The Boca Beacon is an American newspaper based in Boca Grande. The paper was founded in 1980 by Marnie Banks, but currently the newspaper is owned by Hopkins & Daughter Publishing. The newspapers headquarters are at 431 Park Avenue Boca Grande, FL 33921.

History 
The newspaper was founded by Marnie Banks, with some help from Jack Harper, in 1980. It was first published from the old Kuhl house on Palm Avenue and printed in Clearwater. Afterwards, in May 1980 Banks's parents aided her to buy Jack Harper out. Banks then extended the newspaper's reach to the surrounding barrier islands, Placida and Cape Haze. At that time there were about 1,150 people subscribed to the newspaper.

As time went on Banks wanted the Boca Beacon to become a weekly paper. However, she knew that it would take too much work and had realized that there were other goals that she wanted to pursue and decided to find a new owner for the newspaper.

On July 27, 1988, the ownership of the newspaper transitioned to Dusty Hopkins and Terry Hopkins.
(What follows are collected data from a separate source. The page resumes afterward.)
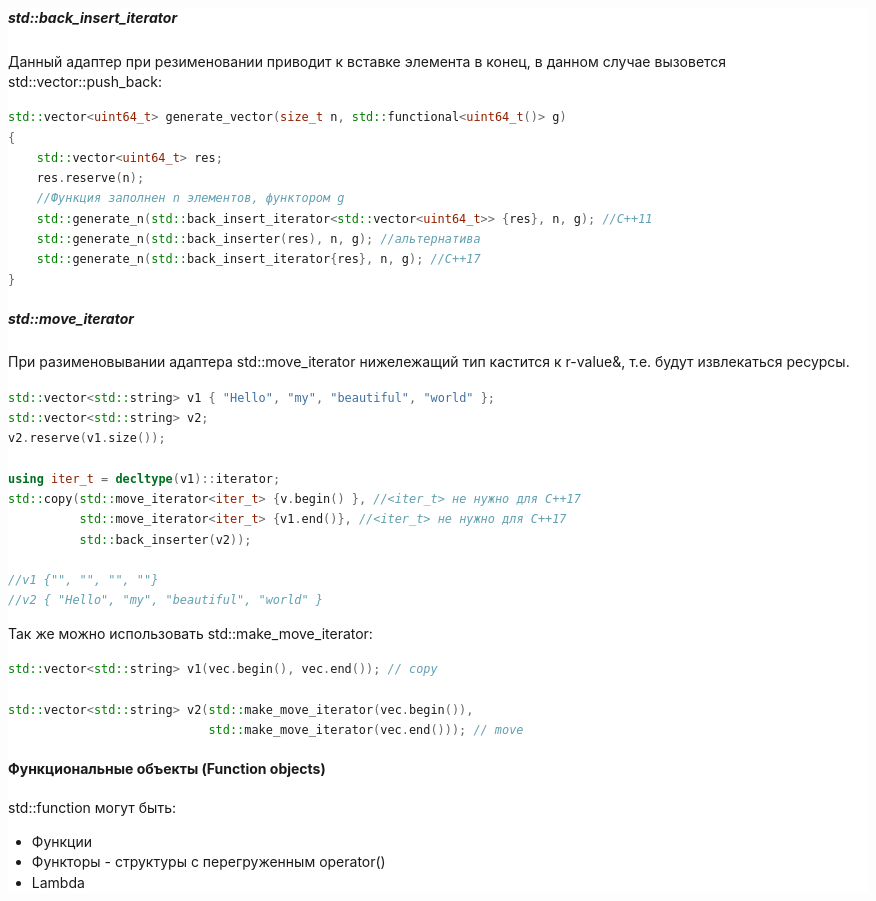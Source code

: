 ##### **std::back_insert_iterator**

Данный адаптер при резименовании приводит к вставке элемента в конец, в данном случае вызовется std::vector::push_back:

```cpp
std::vector<uint64_t> generate_vector(size_t n, std::functional<uint64_t()> g)
{
	std::vector<uint64_t> res;
	res.reserve(n);
	//Функция заполнен n элементов, функтором g
	std::generate_n(std::back_insert_iterator<std::vector<uint64_t>> {res}, n, g); //C++11
	std::generate_n(std::back_inserter(res), n, g); //альтернатива
	std::generate_n(std::back_insert_iterator{res}, n, g); //C++17
}
```

##### **std::move_iterator**

При разименовывании адаптера std::move_iterator нижележащий тип кастится к r-value&, т.е. будут извлекаться ресурсы.

```cpp
std::vector<std::string> v1 { "Hello", "my", "beautiful", "world" };
std::vector<std::string> v2;
v2.reserve(v1.size());

using iter_t = decltype(v1)::iterator;
std::copy(std::move_iterator<iter_t> {v.begin() }, //<iter_t> не нужно для C++17
		  std::move_iterator<iter_t> {v1.end()}, //<iter_t> не нужно для C++17
		  std::back_inserter(v2));

//v1 {"", "", "", ""}
//v2 { "Hello", "my", "beautiful", "world" }
```

Так же можно использовать std::make_move_iterator:

```cpp
std::vector<std::string> v1(vec.begin(), vec.end()); // copy

std::vector<std::string> v2(std::make_move_iterator(vec.begin()),
							std::make_move_iterator(vec.end())); // move
```

#### **Функциональные объекты (Function objects)**

std::function могут быть:

+ Функции
+ Функторы - структуры с перегруженным operator()
+ Lambda
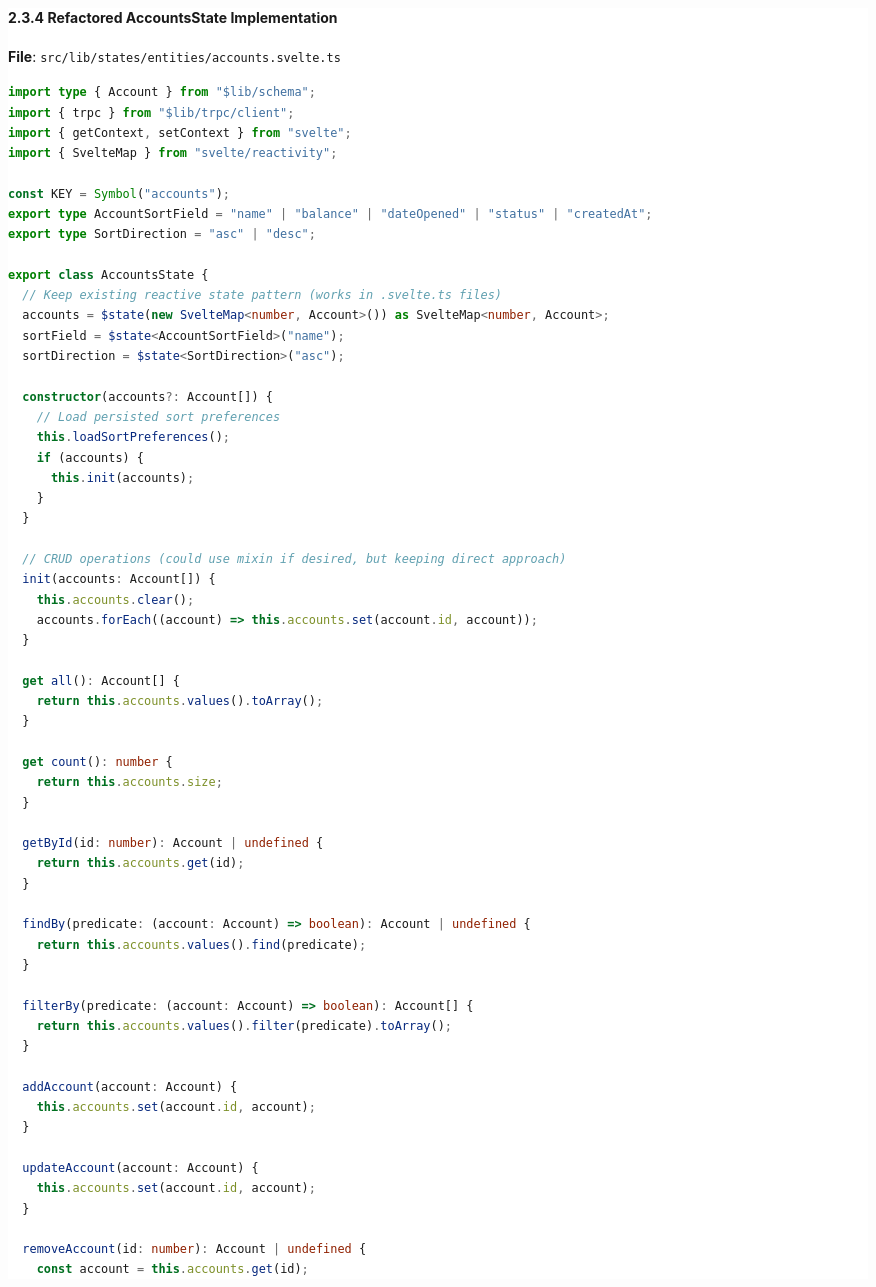#### 2.3.4 Refactored AccountsState Implementation

**File**: `src/lib/states/entities/accounts.svelte.ts`

```typescript
import type { Account } from "$lib/schema";
import { trpc } from "$lib/trpc/client";
import { getContext, setContext } from "svelte";
import { SvelteMap } from "svelte/reactivity";

const KEY = Symbol("accounts");
export type AccountSortField = "name" | "balance" | "dateOpened" | "status" | "createdAt";
export type SortDirection = "asc" | "desc";

export class AccountsState {
  // Keep existing reactive state pattern (works in .svelte.ts files)
  accounts = $state(new SvelteMap<number, Account>()) as SvelteMap<number, Account>;
  sortField = $state<AccountSortField>("name");
  sortDirection = $state<SortDirection>("asc");

  constructor(accounts?: Account[]) {
    // Load persisted sort preferences
    this.loadSortPreferences();
    if (accounts) {
      this.init(accounts);
    }
  }

  // CRUD operations (could use mixin if desired, but keeping direct approach)
  init(accounts: Account[]) {
    this.accounts.clear();
    accounts.forEach((account) => this.accounts.set(account.id, account));
  }

  get all(): Account[] {
    return this.accounts.values().toArray();
  }

  get count(): number {
    return this.accounts.size;
  }

  getById(id: number): Account | undefined {
    return this.accounts.get(id);
  }

  findBy(predicate: (account: Account) => boolean): Account | undefined {
    return this.accounts.values().find(predicate);
  }

  filterBy(predicate: (account: Account) => boolean): Account[] {
    return this.accounts.values().filter(predicate).toArray();
  }

  addAccount(account: Account) {
    this.accounts.set(account.id, account);
  }

  updateAccount(account: Account) {
    this.accounts.set(account.id, account);
  }

  removeAccount(id: number): Account | undefined {
    const account = this.accounts.get(id);
```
Terry Hopkins had extensive experience in newspaper business and had just left Fort Myers News Press that same year. In addition, both Terry and Dusty Hopkins had worked for newspapers in August, Portland and Waterville, Maine as well as in New York at The Ithaca Journal, in Washington D.C. and Connecticut. They both moved to the Gasparilla Island shortly before they purchased the paper. Afterwards, they purchased the Gulfcoast Press and printed the newspaper in the Naples. Currently, the Boca Beacon is printed at the Venice Gondolier newspaper.

Coverage 
The newspaper is in circulation to the surrounding barrier islands, Placida and Cape Haze. The online website's news section of the Boca Beacon is divided into 7 sections: Spotlight, Featured News, Breaking News, Editorial, Obituaries, Letter to Editor and  Commentary.

Fishing Center 
On the online website of the Boca Beacon there is a section that's dedicated to the Tide Table for Boca Grande, FL Station ID 8725520 as well as it provides fishing reports.

Boca Grande's Community Calendar 
This section of their website provides information on the various events in Boca Grande.

Significant Stories 
One of the more significant stories of the newspaper is about the Gasparilla Island Lighthouse campaign. The Boca Beacon extensively covered the need to restore both the Gasparilla Island Light and Port of Boca Lighthouse. Currently the Port of Boca Lighthouse has received state funding under the historic restoration category through an amendment (995154) that was proposed by Florida Senator Lizbeth Benacquisto (R-Fort Myers).

Awards 
2016 Florida Press Association Better Weekly Newspaper contest
 First place award issued to Leighton Ingram for his fishing column titled “An Old Skiff and a New Tide”
 First place award issued to Editor Marcy Shortuse for her Arts, Entertainment and Review Reporting on Taste of Boca.
 Second place award issued to Editor Marcy Shortuse for her sports column titled, “There are a Lot of Legends in Boca Grande Pass”
 Second place award issued to Editor Marcy Shortuse and Art Director Daniel Godwin for Tarpon Times.
 Third place award issued to Writer Susan Erwin for Best Headline called “100 Trillion Friends You Didn’t Know You Had,”
 Third place award issued to Writer Susan Erwin in the Outdoor & Recreation field for her story on Silver Creek Preserve.
 Third place award issued to Writer Susan Erwin in the Arts, Entertainment and Review Reporting category for her story on Ingrid Bergman's daughter.
 Third place award issued to Editor Marcy Shortuse in the General News Story category for her story titled, “Saying Good-Bye to the Old Boca Grande Swing.”
 Third place award issued to Beacon cartoonist Dave Horton for “Hortoons.”
 Third place award issued to Editor Marcy Shortuse in the Editorial Award category for her piece titled, “The Parking-Challenged Ghosts of Boca Grande.”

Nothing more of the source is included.